Accordingly, this is the first in a series of posts on the use of caching technology to accelerate hardware and application performance, with a focus on general principles and how they apply to processor caches, virtual memory, disk and other digital storage, databases, and multi-tiered web applications.

.   .   .

Introduction.

Caches are frequently employed to accelerate the performance of computer hardware, software, and applications. For example, CPU hardware makes extensive use of caching, and cache is fundamental to the performance of the multi-level memory hierarchy that most processor hardware employs. Caching facilities are just as important inside database management systems (DBMS) where they play a critical role in accelerating the delivery of the data those systems manage. Caches are also used to improve the performance of both file systems and the magnetic disk subsystems where data files are stored. The facilities used in modern e-mail servers that automatically archive older, inactive messages, migrating them to less expensive media for long term storage, are another example of cache techniques in action.

Despite caches being so common, guidance about how to use them effectively is often not available. For example, caches are critical to the performance of web applications to hide the latency associated with long distance network communication. Given the pervasiveness of caching in web-based applications and its influence on web application performance, it is disconcerting to find that a systematic approach to analyzing cache effectiveness is missing from the practices and procedures emphasized by many experts in web application performance.

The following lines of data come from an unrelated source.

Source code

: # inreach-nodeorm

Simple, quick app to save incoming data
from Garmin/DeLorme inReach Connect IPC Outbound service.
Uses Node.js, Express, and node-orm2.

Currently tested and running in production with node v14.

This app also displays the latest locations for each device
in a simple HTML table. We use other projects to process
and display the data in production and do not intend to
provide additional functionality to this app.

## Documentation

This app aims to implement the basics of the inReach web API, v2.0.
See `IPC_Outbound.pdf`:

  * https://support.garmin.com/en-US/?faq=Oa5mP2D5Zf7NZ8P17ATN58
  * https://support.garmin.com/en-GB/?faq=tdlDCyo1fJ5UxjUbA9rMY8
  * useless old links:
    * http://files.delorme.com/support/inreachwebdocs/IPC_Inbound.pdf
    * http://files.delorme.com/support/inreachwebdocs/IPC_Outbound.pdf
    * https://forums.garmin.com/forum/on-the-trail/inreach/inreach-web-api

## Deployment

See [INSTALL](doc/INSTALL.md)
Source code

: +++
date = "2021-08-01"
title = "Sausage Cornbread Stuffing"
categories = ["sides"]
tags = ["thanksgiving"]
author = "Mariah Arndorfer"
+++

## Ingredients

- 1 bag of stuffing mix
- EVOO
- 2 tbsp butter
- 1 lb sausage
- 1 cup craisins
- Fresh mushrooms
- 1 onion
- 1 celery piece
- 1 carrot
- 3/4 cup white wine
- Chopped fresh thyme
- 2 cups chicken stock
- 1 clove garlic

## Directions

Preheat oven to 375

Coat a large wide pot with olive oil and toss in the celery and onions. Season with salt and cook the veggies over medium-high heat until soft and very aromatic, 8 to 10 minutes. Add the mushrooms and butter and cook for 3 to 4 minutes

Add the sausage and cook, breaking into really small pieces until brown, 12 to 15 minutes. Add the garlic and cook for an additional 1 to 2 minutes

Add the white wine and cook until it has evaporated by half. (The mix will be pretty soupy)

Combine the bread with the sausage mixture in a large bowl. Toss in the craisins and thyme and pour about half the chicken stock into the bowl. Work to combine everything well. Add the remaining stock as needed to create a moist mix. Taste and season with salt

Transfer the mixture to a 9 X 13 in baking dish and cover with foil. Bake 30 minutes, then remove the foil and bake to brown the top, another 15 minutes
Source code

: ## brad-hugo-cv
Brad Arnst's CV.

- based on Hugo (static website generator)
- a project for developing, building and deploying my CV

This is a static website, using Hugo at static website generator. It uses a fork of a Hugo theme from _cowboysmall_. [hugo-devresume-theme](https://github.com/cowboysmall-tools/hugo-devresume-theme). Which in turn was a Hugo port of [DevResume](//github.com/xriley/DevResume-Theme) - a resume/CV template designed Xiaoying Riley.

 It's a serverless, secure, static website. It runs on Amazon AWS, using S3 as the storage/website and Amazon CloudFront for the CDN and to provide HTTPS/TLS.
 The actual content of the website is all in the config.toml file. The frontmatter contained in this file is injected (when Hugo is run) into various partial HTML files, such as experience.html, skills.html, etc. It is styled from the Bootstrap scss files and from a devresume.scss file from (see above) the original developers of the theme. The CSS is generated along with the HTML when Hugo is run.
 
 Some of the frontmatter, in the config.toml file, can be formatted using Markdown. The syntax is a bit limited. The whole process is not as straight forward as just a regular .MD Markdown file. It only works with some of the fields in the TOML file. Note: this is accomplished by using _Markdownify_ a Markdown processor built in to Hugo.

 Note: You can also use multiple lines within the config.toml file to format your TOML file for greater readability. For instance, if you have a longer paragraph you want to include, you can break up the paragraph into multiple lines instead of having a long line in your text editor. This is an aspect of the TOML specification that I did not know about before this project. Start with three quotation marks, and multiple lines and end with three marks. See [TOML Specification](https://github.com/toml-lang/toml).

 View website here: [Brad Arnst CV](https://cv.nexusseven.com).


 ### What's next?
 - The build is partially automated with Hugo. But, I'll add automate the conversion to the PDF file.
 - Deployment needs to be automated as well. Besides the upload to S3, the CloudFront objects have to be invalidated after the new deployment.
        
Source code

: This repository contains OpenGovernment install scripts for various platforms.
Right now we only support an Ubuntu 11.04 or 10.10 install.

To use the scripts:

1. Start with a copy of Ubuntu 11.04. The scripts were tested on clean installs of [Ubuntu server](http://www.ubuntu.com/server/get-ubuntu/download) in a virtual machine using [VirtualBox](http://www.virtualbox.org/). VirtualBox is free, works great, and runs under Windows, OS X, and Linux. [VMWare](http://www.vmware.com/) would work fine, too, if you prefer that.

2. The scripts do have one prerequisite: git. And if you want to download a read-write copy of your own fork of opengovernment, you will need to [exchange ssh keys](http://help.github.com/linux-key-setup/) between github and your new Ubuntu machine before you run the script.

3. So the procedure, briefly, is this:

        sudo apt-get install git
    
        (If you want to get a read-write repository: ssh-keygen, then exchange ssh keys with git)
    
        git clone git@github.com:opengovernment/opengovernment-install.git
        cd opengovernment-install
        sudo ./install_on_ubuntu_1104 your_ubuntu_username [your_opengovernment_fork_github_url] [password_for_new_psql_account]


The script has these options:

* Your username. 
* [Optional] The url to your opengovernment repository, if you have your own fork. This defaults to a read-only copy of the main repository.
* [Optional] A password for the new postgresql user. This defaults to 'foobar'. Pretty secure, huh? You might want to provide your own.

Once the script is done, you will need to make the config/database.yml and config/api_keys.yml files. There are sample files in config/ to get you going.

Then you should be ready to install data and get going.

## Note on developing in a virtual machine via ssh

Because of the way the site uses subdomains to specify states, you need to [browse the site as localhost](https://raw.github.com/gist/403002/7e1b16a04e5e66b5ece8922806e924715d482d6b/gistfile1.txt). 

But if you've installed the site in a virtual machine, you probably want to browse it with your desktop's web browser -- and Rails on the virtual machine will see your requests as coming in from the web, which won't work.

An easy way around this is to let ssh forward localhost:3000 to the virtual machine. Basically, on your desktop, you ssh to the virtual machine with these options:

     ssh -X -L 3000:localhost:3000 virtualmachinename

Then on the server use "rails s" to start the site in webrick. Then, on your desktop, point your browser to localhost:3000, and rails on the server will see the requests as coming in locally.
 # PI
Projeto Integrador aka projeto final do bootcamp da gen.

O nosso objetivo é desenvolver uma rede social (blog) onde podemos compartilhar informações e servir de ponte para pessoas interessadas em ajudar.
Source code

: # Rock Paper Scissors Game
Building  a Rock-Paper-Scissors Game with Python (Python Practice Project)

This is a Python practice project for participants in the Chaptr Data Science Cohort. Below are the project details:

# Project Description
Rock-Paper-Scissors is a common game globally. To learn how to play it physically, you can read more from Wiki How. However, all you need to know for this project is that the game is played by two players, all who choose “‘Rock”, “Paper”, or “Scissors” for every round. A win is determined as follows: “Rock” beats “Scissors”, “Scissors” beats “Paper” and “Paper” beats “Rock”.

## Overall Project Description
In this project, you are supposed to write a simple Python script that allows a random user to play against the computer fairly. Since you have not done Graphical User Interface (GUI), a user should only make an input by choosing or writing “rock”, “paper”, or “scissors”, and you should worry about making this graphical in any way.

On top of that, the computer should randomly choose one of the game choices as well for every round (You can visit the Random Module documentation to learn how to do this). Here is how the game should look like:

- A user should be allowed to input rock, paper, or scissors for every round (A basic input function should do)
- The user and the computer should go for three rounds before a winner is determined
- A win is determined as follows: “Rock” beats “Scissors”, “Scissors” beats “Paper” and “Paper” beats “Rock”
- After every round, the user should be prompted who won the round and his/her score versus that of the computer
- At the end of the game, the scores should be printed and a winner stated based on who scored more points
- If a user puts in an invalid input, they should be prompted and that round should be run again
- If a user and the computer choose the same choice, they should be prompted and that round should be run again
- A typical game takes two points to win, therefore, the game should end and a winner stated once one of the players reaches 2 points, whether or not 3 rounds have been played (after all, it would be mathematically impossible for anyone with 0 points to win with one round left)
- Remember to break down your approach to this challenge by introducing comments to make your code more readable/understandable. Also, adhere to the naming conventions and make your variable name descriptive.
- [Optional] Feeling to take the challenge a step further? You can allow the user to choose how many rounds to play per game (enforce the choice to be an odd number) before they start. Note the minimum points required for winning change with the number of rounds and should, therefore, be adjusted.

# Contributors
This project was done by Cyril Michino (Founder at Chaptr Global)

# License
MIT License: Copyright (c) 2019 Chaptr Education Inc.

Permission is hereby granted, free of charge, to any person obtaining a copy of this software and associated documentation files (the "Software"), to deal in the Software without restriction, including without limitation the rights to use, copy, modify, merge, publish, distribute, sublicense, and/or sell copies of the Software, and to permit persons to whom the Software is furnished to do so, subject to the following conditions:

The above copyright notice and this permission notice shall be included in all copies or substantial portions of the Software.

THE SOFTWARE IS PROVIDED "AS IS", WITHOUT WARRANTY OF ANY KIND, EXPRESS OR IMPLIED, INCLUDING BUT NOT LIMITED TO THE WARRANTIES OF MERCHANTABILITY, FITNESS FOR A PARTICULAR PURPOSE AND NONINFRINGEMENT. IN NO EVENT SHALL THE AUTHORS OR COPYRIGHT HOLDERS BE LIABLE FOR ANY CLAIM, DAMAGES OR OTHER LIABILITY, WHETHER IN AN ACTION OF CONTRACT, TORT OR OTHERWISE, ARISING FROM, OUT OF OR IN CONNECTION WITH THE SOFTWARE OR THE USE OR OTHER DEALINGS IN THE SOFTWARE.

Based on experience with cache technology in a variety of situations, some general principles emerge that apply to most situations where caching strategies are used. We focus here in understanding when and under what circumstances caches can be used effectively, as well as how to measure that cache effectiveness, topics that should be especially helpful to developers responsible for building their own caching technology. We will also encounter the cache coherence problem that arises whenever the underlying data being cached is subject to changes or updates. In addition, I will discuss many of the unique issues that arise with specific cache implementations, ranging across processor caches, virtual memory management, database management systems, and the web, emphasizing the solutions developed to address these problem areas.

What is a cache?


The dictionary defines the word cache as a storage location, derived from the French verb cacher, which means “to store” or, more specifically, “to hide.” The word is most frequently used in contexts where something of value is being hidden for use at a later time. When the term is used in the world of computer technology, “cache” retains the inference that it is a hidden storage location that is desirable to use because it is faster than the memory locations where the data resides permanently. In computer-speak, it is common to say a cache refers to an architectural feature of either hardware or software that functions as a small, fast storage facility whose access is transparent to the program or programs that access it. This means the application requesting data does not and cannot address the cache directly, but, behind the scenes, the storage subsystem automatically diverts the request to use the cached copy, if it exists. Bound together as a single entity, the back store and any cache that manages a subset of the information resident there form a seamless storage hierarchy. This series of blog posts explores such memory and storage hierarchies – their design and, crucially, their performance.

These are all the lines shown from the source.